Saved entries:
----------------

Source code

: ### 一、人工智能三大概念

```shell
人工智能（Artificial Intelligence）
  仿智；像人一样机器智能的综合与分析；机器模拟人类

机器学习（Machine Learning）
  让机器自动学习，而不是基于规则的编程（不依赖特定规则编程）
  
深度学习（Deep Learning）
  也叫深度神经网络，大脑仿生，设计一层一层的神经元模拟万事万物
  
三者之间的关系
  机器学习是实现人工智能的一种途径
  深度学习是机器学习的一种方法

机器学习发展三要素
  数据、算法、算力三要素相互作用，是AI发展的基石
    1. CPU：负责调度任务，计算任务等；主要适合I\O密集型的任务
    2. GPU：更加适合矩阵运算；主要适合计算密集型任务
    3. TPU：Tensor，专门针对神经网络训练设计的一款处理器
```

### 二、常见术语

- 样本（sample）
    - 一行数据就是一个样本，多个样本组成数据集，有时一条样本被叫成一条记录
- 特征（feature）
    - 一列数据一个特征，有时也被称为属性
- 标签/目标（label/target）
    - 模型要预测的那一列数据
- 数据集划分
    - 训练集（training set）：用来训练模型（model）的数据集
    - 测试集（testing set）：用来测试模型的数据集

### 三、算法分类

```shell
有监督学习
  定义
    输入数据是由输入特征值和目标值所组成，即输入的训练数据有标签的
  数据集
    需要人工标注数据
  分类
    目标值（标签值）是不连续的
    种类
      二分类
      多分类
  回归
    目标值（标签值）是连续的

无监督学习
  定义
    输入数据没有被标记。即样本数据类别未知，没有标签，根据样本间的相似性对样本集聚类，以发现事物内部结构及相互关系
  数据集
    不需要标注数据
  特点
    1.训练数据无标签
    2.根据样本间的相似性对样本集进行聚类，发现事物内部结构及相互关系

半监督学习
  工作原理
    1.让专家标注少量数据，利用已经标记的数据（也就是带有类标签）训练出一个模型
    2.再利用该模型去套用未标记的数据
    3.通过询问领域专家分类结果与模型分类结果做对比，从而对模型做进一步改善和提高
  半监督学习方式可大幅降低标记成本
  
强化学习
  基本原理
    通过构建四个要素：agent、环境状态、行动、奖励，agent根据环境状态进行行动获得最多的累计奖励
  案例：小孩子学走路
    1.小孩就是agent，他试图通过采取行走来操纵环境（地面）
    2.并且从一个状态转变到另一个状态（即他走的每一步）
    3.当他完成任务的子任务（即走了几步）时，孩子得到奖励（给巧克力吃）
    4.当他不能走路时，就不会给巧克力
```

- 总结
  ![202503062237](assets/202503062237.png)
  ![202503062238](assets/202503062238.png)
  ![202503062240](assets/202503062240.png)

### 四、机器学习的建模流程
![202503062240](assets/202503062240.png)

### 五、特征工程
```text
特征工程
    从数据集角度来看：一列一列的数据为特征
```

----------------

§ Task to complete: Wherever a line holds the word "assets", copy that line out of the entries above.

§ Written response:
  ![202503062237](assets/202503062237.png)
  ![202503062238](assets/202503062238.png)
  ![202503062240](assets/202503062240.png)
![202503062240](assets/202503062240.png)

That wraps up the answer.